### Directions
Each line from the one containing "考虑从您主机发送的后续TCP SYN数据包。 SYN数据包的目的IP地址是否与DNS响应消息中提供的任何IP地址相对应？" to the end of the entries below is to be set down exactly; the pictures are not.

#### Supplied data

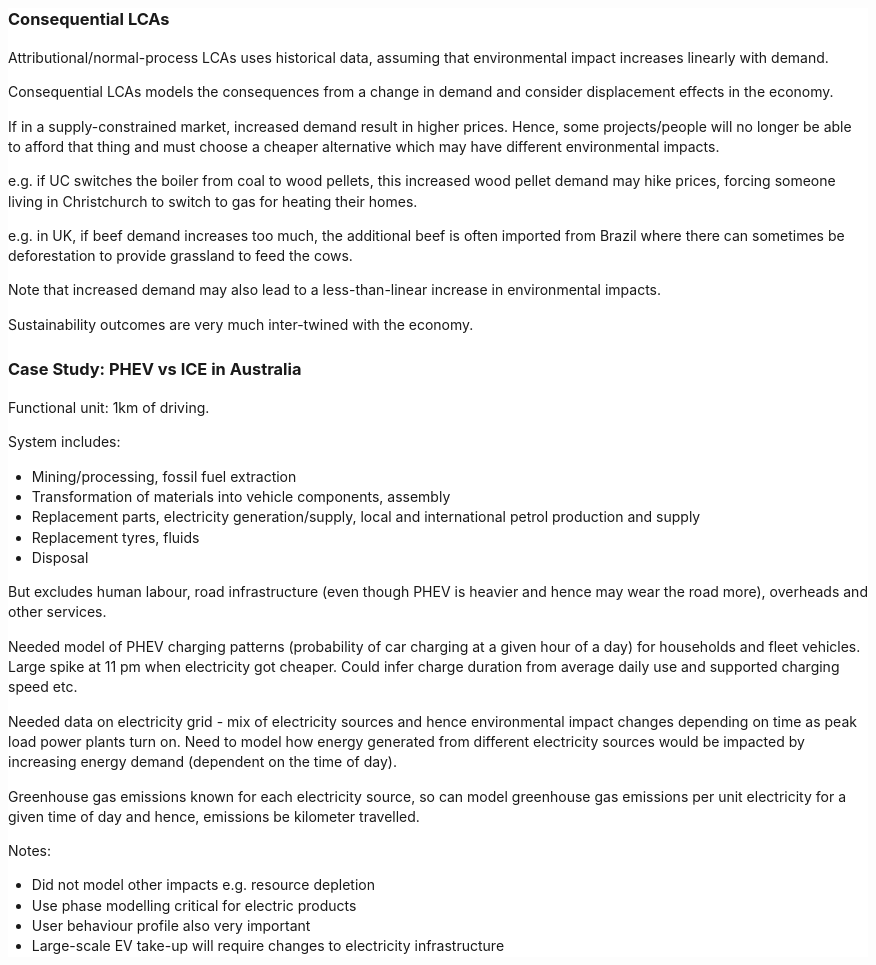 ### Consequential LCAs

Attributional/normal-process LCAs uses historical data, assuming that environmental impact increases linearly with demand.

Consequential LCAs models the consequences from a change in demand and consider displacement effects in the economy.

If in a supply-constrained market, increased demand result in higher prices. Hence, some projects/people will no longer be able to afford that thing and must choose a cheaper alternative which may have different environmental impacts.

e.g. if UC switches the boiler from coal to wood pellets, this increased wood pellet demand may hike prices, forcing someone living in Christchurch to switch to gas for heating their homes.

e.g. in UK, if beef demand increases too much, the additional beef is often imported from Brazil where there can sometimes be deforestation to provide  grassland to feed the cows.

Note that increased demand may also lead to a less-than-linear increase in environmental impacts.

Sustainability outcomes are very much inter-twined with the economy.

### Case Study: PHEV vs ICE in Australia

Functional unit: 1km of driving.

System includes:

- Mining/processing, fossil fuel extraction
- Transformation of materials into vehicle components, assembly
- Replacement parts, electricity generation/supply, local and international petrol production and supply
- Replacement tyres, fluids
- Disposal

But excludes human labour, road infrastructure (even though PHEV is heavier and hence may wear the road more), overheads and other services.

Needed model of PHEV charging patterns (probability of car charging at a given hour of a day) for households and fleet vehicles. Large spike at 11 pm when electricity got cheaper. Could infer charge duration from average daily use and supported charging speed etc.

Needed data on electricity grid - mix of electricity sources and hence environmental impact changes depending on time as peak load power plants turn on.  Need to model how energy generated from different electricity sources would be impacted by increasing energy demand (dependent on the time of day).

Greenhouse gas emissions known for each electricity source, so can model greenhouse gas emissions per unit electricity for a given time of day and hence, emissions be kilometer travelled.

Notes:

- Did not model other impacts e.g. resource depletion
- Use phase modelling critical for electric products
- User behaviour profile also very important
- Large-scale EV take-up will require changes to electricity infrastructure

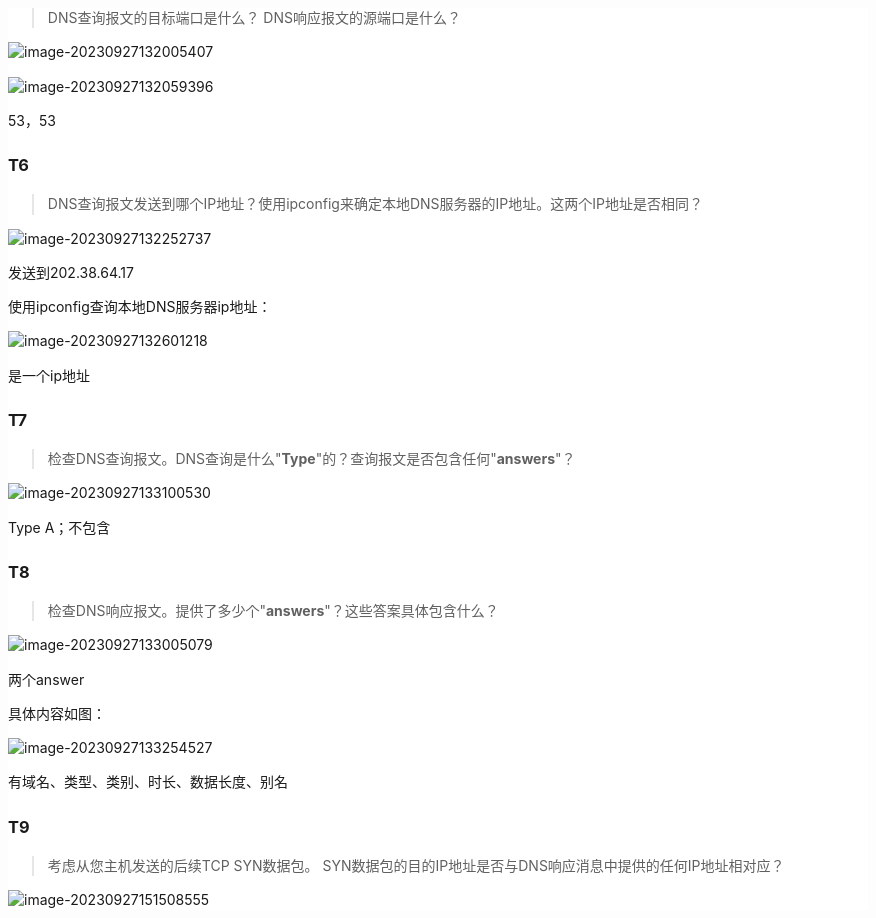 > DNS查询报文的目标端口是什么？ DNS响应报文的源端口是什么？

![image-20230927132005407](C:\Users\Nutrition\AppData\Roaming\Typora\typora-user-images\image-20230927132005407.png)

![image-20230927132059396](C:\Users\Nutrition\AppData\Roaming\Typora\typora-user-images\image-20230927132059396.png)

53，53



### T6

> DNS查询报文发送到哪个IP地址？使用ipconfig来确定本地DNS服务器的IP地址。这两个IP地址是否相同？

![image-20230927132252737](C:\Users\Nutrition\AppData\Roaming\Typora\typora-user-images\image-20230927132252737.png)

发送到202.38.64.17

使用ipconfig查询本地DNS服务器ip地址：

![image-20230927132601218](C:\Users\Nutrition\AppData\Roaming\Typora\typora-user-images\image-20230927132601218.png)



是一个ip地址



### T7

> 检查DNS查询报文。DNS查询是什么"**Type**"的？查询报文是否包含任何"**answers**"？

![image-20230927133100530](C:\Users\Nutrition\AppData\Roaming\Typora\typora-user-images\image-20230927133100530.png)

Type A；不包含



### T8

> 检查DNS响应报文。提供了多少个"**answers**"？这些答案具体包含什么？

![image-20230927133005079](C:\Users\Nutrition\AppData\Roaming\Typora\typora-user-images\image-20230927133005079.png)

两个answer

具体内容如图：

![image-20230927133254527](C:\Users\Nutrition\AppData\Roaming\Typora\typora-user-images\image-20230927133254527.png)

有域名、类型、类别、时长、数据长度、别名



### T9

> 考虑从您主机发送的后续TCP SYN数据包。 SYN数据包的目的IP地址是否与DNS响应消息中提供的任何IP地址相对应？

![image-20230927151508555](C:\Users\Nutrition\AppData\Roaming\Typora\typora-user-images\image-20230927151508555.png)
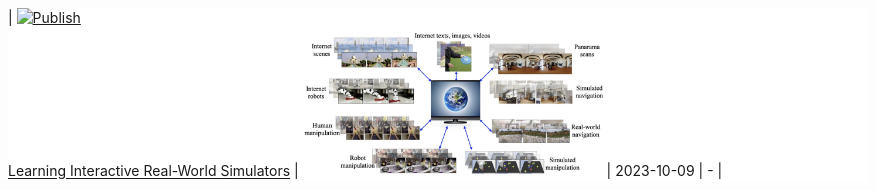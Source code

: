 | [![Publish](https://img.shields.io/badge/Conference-ICLR'24-blue)]()<br/>[Learning Interactive Real-World Simulators](https://arxiv.org/abs/2310.06114) |    <img width="300" alt="image" src="figures/unisim.png">    | 2023-10-09 |                            -                             |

########

### Exercise solution
> 考虑从您主机发送的后续TCP SYN数据包。 SYN数据包的目的IP地址是否与DNS响应消息中提供的任何IP地址相对应？

![image-20230927151508555](C:\Users\Nutrition\AppData\Roaming\Typora\typora-user-images\image-20230927151508555.png)
Source code

: | [![Publish](https://img.shields.io/badge/Conference-ICLR'24-blue)]()<br/>[Learning Interactive Real-World Simulators](https://arxiv.org/abs/2310.06114) |    <img width="300" alt="image" src="figures/unisim.png">    | 2023-10-09 |                            -                             |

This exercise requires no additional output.